The tragic slaying of three Muslim college students in North Carolina is dominating the headlines today. According to his Facebook page, the killer was a committed atheist and a political liberal. I think it's very rarely helpful or fair to connect political beliefs to the acts of possibly deranged or mentally ill individuals, and thankfully some of the smarter liberal commentators such as Steve Benen agree with me on this point. And Benen was also correct to point out that some on the right have been too quick to point to politics as a motive for individual killings, such as when some conservatives engaged in overheated finger-pointing at New York's liberal mayor Bill de Blasio after two NYPD officers were killed in December.
However, I do think it's fair to say that attributing political motives to individual killings is much more of a phenomenon on the left than on the right. In recent years, liberal organizations and commentators have gone out of their way to connect mainstream conservative political beliefs to violence, and more often than not, such connections are dubious or nonexistent. Back in 2011, I addressed this unseemly tendency in the wake of the Anders Brevik killings with "Debunking the Left-Wing Myths About 'Right-Wing, Extremist Christians.”
One of the prime perpetrators of these political smears is the Southern Poverty Law Center, which has devolved from an organization that once combatted real hate groups such as the KKK to a racket that trades on its former reputation to smear people such as Ben Carson as "extremists." The SPLC has, among other things, blamed Sarah Palin's political rhetoric for providing a "a facilitating context” for the shooting of Congresswoman Gabrielle Giffords by a man who is quite clearly mentally ill and barely registers discernible political opinions. Of course, when another man shot a security guard and was intent of starting a killing spree at the mainstream Christian organization the Family Research Council, he told the FBI that he found the organization listed on a "hate map" on the SPLC's website. What was SPLC's response to the awkward revelation that they were associated with this terrible crime?

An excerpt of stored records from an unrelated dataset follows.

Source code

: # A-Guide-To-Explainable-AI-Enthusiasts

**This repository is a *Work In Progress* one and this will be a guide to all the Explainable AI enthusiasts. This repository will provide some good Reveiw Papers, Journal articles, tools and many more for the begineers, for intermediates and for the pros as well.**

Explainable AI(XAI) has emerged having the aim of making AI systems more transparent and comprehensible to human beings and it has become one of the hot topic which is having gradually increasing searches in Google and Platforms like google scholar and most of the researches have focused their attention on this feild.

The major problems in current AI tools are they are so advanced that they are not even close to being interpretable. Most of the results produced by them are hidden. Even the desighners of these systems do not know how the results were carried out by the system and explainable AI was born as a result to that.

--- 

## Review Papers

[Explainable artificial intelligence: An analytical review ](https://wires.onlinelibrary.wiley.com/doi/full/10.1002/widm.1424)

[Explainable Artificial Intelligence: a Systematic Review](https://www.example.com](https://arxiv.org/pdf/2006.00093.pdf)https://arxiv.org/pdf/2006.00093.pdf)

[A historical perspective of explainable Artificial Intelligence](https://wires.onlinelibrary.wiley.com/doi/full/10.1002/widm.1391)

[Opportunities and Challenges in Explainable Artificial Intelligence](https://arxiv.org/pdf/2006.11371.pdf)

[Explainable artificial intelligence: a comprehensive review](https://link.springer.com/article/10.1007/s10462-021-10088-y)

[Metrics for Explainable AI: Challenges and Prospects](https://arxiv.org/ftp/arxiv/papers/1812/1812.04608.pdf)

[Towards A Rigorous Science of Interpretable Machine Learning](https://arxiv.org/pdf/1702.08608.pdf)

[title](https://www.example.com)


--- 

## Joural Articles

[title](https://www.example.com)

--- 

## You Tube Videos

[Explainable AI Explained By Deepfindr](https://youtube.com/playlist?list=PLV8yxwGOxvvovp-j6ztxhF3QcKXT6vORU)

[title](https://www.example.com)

“Well, first of all, having a group on our hate map doesn’t cause anybody to attack them any more than they attacked us for one thing or another,” Dees told CNSNews.com on August 6. It takes quite a bit of hubris for Dees to defensively equate rhetorical attacks on his own organization with actual gun violence against an organization whose politics he dislikes. It also seems more than a little convenient that Dees now denies a connection between rhetoric and violence. In 2011, an SPLC blog post, “Expert: Political Rhetoric Likely a Factor in Arizona Shooting,” concluded that Sarah Palin’s rhetoric “could have provided a facilitating context” for the Giffords shooting, though, again, there is no evidence Loughner was exposed to it.
By the loose standard of “facilitating context,” the unjust inclusion of the Family Research Council headquarters on a “hate map” otherwise filled with violent white nationalist organizations is a much more serious transgression—particularly when Corkins admits he used the map to learn about his target. And while Leo Johnson’s defining characteristics are his courage and character, as long as we’re talking about context, it’s worth pondering why the founder of a celebrated civil rights organization is obdurately unreflective about the role his SPLC played in the shooting of a black man.
Which brings us to the Facebook page of the North Carolina killer, which suggests he wasn't remotely neutral when it comes to his atheist and liberal political opinions:
His Facebook Likes included the Huffington Post, Rachel Maddow, the Southern Poverty Law Center, Freedom from Religion Foundation, Bill Nye "The Science Guy," Neil deGrasse Tyson, Gay Marriage groups and similar progressive pages.